What the task requires:
Set down, exactly as written, every line from the one containing "noeud $v\in V$." through the end of the listing.
..........
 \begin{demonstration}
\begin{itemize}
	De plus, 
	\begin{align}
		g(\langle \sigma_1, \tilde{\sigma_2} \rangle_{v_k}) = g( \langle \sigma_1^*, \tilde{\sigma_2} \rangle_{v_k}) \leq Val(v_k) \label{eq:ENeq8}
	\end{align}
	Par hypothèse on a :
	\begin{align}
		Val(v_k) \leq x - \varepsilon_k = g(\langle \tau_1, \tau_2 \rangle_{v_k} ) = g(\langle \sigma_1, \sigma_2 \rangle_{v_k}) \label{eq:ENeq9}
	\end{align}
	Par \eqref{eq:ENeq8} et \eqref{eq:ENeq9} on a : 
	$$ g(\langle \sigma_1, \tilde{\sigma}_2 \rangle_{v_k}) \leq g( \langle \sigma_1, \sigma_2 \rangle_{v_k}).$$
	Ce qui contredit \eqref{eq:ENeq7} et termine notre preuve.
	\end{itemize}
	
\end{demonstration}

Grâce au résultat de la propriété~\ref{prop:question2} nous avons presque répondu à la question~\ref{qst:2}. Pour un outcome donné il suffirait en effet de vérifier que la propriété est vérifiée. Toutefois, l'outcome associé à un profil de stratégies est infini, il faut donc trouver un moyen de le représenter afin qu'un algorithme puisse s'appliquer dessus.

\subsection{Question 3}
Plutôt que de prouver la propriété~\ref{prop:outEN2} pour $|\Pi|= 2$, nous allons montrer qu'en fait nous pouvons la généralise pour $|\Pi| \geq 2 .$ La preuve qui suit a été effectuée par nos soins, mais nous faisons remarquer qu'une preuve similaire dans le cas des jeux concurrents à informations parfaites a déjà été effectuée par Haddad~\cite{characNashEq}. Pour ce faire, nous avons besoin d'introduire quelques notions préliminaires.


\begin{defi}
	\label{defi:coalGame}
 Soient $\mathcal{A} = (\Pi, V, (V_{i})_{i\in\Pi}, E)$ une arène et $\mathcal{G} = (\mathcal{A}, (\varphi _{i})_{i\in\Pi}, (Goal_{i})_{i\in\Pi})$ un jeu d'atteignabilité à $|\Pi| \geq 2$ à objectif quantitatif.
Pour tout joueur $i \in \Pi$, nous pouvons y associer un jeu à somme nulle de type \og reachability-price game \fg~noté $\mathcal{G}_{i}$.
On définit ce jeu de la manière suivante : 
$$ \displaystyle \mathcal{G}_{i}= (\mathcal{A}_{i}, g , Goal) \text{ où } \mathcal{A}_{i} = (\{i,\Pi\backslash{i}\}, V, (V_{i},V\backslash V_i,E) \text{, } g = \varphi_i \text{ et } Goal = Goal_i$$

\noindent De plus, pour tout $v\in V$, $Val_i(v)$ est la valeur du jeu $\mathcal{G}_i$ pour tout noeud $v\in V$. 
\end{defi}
..........
Response area:
\noindent De plus, pour tout $v\in V$, $Val_i(v)$ est la valeur du jeu $\mathcal{G}_i$ pour tout noeud $v\in V$. 
\end{defi}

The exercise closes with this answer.